By this point, we had donned rain jackets and were trying to weather a literal storm that had altered the experience from downright beautiful to legitimately sinister. Four to five hours in, the temperatures began to plummet, and a few minutes of cautionary precipitation soon cascaded into torrential rain that stopped just short of turning to snow. As our bodies cooled, we found ourselves knee deep in one of the countless swamps we passed through during the first day, and as the rains steadily thickened the thunder and lightning rolled in, flashing and booming directly above us as we fought our way through 33 degree water, slowed by the swamps’ tussocks that for whatever reason had held thick layers of snow and ice whereas the rest of the course had let them go. We grimaced and tried not to think about how well lightning and water mix.

By the time we paused to strategize the last hours of the race and our return to base, John and I were chilled, and Abby might has well have been living in an icebox. I scanned the maps, did some quick distance estimates, and threw out the plan. No way we were getting to the best case scenario from that morning, but we could still take a shot at the points in the northeastern most quadrant. We would have to move, and we didn’t have much room for error, but I felt like we had a chance, and we could always bail on one or two of the six intended points if we needed to.

Off we went, I think all of us a bit low mentally and Abby especially unsure of the plan we


There was some snow…sometimes…

were pursuing. The first leg of this final push took us along the edge of a landfill. Unique experience, traveling along the border of a dump with trash and polluted water covering the ground.

“Inspired checkpoint,” I said at one point as Abby silently followed along and John grunted, all of us trying to breathe around the putrid smell of rotting garbage. It felt like it took ages to move beyond the landfill, but we found the control and moved on. We made good work of the next two controls. And then we had our chance to adjust. We still had an hour on the clock, and I felt like we had the time to bag two of the three remaining controls. Looking at the map, I decided we would nab the first of the controls and continue on for a lower value control just north of this first one. There was a mapped trail network we could pick up which would allow us to make quick work of the second control and dump us onto a road that would take us straight into the Inn.

Well, I probably should have changed my mind since we had bobbled that first control. It was our first slip all day, but we still managed to find the control in decent time, and I felt there was time. The trail network was a mere 100-200 meters away and then we could run the rest. We still had a good 45 minutes or so. So off we went.

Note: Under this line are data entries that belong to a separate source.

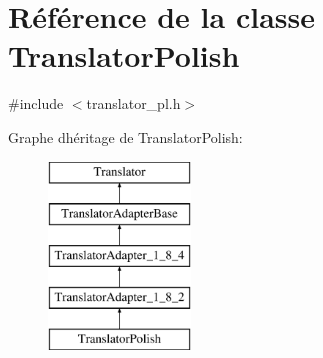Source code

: \hypertarget{class_translator_polish}{}\section{Référence de la classe Translator\+Polish}
\label{class_translator_polish}


{\ttfamily \#include $<$translator\+\_\+pl.\+h$>$}

Graphe d\textquotesingle{}héritage de Translator\+Polish\+:\begin{figure}[H]
\begin{center}
\leavevmode
\includegraphics[height=5.000000cm]{class_translator_polish}
\end{center}
\end{figure}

And we didn’t find the trail.

We did find some orange flagging that clearly marked a little used route of travel. Must be the trail, I thought. We followed it. And then lost it.

By this point, it felt like the wheels were starting to loosen, but if we just moved and trusted the compass, we still might end up figuring it out. Alas, the happy ending I was now desperately trying to will upon us was not meant to be.

After several more minutes of wandering, I pulled the plug. I took us north, hoping to pick up the trail, convinced we had overshot the point and drifted west. We found a trail, though by this point nothing felt quite right. Regardless, it was time to run and it was clear to me that we would be cutting it very close.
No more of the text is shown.